→ Required action
Pull out every line of the listing below where "const" appears.

══════════

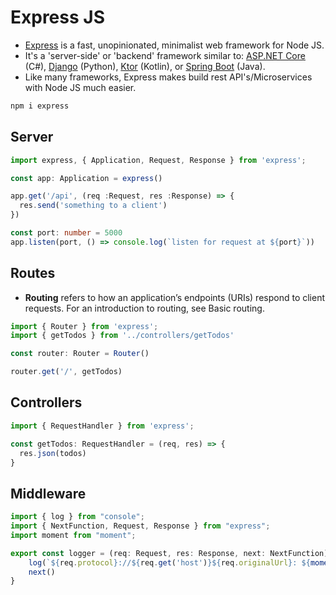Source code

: # Express JS
 - [Express](https://expressjs.com/) is a fast, unopinionated, minimalist web framework for Node JS.
 - It's a 'server-side' or 'backend' framework similar to: [ASP.NET Core](https://dotnet.microsoft.com/en-us/apps/aspnet) (C#), [Django](https://www.djangoproject.com/) (Python), [Ktor](https://ktor.io/) (Kotlin), or [Spring Boot](https://spring.io/projects/spring-boot) (Java).
 - Like many frameworks, Express makes build rest API's/Microservices with Node JS much easier.
```bash
npm i express
```

## Server
```ts
import express, { Application, Request, Response } from 'express';

const app: Application = express()

app.get('/api', (req :Request, res :Response) => {
  res.send('something to a client')
})

const port: number = 5000
app.listen(port, () => console.log(`listen for request at ${port}`))
```

## Routes
 - **Routing** refers to how an application’s endpoints (URIs) respond to client requests. For an introduction to routing, see Basic routing.
```ts
import { Router } from 'express';
import { getTodos } from '../controllers/getTodos'

const router: Router = Router()

router.get('/', getTodos)
```

## Controllers
```ts
import { RequestHandler } from 'express';

const getTodos: RequestHandler = (req, res) => {
  res.json(todos)
}
```

## Middleware
```ts
import { log } from "console";
import { NextFunction, Request, Response } from "express";
import moment from "moment";

export const logger = (req: Request, res: Response, next: NextFunction) => {
    log(`${req.protocol}://${req.get('host')}${req.originalUrl}: ${moment().format()}`)
    next()
}
```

══════════

→ Solution to this task
const app: Application = express()
const port: number = 5000
const router: Router = Router()
const getTodos: RequestHandler = (req, res) => {
export const logger = (req: Request, res: Response, next: NextFunction) => {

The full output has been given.